The first night in a week and a half that I've had more than two hours of sleep, and I'm up at five a.m. with a bowl of cereal and a jillion thoughts hopping around like popcorn in my head.  I feel more refreshed than I have the right to be for keeping such hours....maybe that's my body rewarding me for all the late night mommying shifts I've been pulling.

I have some glad news to share, just in time for the holidays: Ava's appetite decided to drop back in on us while we were all iced in at home over the past weekend!  I was so thrilled, I fed her anything that I thought she could chew --  carrot mush, yogurt, pickles, bits of soft blueberry cereal, mashed potatoes clogged with butter and nutmeg, mashed baked beans -- everything but the dog chow in Honey's bowl.  And it was FUN.  Ava would get so wound up in response, I would have to wait for her to stop dancing and waggling her head back and forth after every bite in order to hit my aim with the baby spoon (lest I accidentally poke her in the uvula.  YOW.)

Her oral formula intake went from a hard-fought six ounces (average) to a strong, eager fourteen.  We still kept her on the pump at a low rate through most of the day and during her evening sleep, but this sudden shift in dedication to her bottle made us feel that Christmas had arrived early.  Now I spend quite a bit of the day curled up with her in the nursery glider, contentedly administering ounce after ounce.  There's no fight, no fidget.  It might still take her awhile to finish a bottle at her speed, but the way I see it, we're making up precious snuggle time that we lost back this summer.  

On the flip side of this lucky coin, it seems as if we've traded appetite for the ability to sleep soundly -- the very day her appetite began to perk up, Daddy and I woke in alternating shifts to soothe the fitful whimpering and tossing going on in the bassinet next to us.  (And before you raise your eyebrow at us for keeping our eleven month old in our room instead of hers, kindly recall that she sleeps hooked up to a machine that sometimes makes her sick with the force of Old Faithful.  We will NOT sleep more than an arm's length from her until this subsides.)

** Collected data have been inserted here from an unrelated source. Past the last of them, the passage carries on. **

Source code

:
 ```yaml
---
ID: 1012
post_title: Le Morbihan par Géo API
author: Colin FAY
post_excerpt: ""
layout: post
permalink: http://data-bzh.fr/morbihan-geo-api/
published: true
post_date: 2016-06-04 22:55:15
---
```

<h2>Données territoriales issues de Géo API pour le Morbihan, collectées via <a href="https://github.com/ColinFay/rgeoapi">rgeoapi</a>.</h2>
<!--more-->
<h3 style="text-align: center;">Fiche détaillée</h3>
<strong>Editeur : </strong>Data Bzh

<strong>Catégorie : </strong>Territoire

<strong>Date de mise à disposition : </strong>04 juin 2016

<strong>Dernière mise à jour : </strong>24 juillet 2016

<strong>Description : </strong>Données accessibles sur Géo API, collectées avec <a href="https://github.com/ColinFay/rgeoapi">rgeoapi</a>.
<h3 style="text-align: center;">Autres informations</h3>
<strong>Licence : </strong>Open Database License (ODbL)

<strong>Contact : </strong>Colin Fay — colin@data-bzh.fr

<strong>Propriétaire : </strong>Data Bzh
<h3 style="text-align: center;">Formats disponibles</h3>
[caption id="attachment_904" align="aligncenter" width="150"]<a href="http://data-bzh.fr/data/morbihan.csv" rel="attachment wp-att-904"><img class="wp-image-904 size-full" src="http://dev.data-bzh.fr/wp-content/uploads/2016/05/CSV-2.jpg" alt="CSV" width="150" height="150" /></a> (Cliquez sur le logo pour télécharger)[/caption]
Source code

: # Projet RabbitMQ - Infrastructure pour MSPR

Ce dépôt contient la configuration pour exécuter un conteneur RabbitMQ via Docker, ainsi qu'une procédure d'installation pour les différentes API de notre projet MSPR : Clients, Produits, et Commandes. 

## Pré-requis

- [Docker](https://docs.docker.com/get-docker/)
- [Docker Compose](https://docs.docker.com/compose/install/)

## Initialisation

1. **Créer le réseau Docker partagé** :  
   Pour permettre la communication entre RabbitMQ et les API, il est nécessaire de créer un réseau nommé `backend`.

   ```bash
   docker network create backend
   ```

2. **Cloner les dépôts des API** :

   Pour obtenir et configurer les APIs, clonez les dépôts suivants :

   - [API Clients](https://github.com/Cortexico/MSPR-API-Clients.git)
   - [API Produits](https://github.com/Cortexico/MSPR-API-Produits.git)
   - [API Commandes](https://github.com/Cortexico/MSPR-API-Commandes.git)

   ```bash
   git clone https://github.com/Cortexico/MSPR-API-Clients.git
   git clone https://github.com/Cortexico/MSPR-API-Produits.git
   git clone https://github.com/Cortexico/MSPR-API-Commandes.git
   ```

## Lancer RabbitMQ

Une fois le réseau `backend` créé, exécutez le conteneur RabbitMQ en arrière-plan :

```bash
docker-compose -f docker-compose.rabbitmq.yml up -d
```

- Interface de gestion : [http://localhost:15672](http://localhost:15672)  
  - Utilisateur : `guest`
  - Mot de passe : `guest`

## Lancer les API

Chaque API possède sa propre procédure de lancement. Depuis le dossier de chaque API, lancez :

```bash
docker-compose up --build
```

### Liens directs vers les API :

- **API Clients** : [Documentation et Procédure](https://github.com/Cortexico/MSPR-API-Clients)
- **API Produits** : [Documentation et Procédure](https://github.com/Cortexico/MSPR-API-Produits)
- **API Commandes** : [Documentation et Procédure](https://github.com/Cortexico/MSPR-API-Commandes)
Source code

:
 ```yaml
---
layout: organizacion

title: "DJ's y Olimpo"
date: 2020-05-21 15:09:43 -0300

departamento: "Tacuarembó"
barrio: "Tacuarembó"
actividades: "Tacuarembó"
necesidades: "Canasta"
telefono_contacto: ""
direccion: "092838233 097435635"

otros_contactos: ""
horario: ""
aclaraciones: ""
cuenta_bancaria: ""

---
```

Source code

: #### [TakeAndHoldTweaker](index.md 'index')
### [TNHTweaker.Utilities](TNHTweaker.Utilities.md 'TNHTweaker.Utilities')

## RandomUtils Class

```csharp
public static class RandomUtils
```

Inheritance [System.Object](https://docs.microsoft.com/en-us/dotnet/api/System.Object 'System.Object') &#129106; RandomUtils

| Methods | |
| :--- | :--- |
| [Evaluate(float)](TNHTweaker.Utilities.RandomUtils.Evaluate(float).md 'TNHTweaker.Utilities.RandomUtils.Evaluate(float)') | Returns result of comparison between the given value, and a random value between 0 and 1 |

At first, we thought that she was "going through a phase", as this seems to be the typical explanation for behavior a parent or doctor can't explain.  She would sleep like an angel for two hours, then the flop-a-thon would commence, punctuated by little sobs.  

I guess it's just our turn to be the bleary-eyed parents for awhile, and that's fine.  Of all the wackiness we've been through with our silly guppy, a "difficult phase" almost seems reassuringly.....normal.  And hey, it's a fair excuse to drink cup after cup of very good coffee.  So if we're on your Christmas list, put Ava down for a jar of dill chips and her zombified Ma and Da for a bag of nice, full-bodied Sumatra.  

Here's to lovingly guided progress and excessive caffeination!

Cheers, Merry Christmas & Jubilate Deo!
The "Clenneycicles"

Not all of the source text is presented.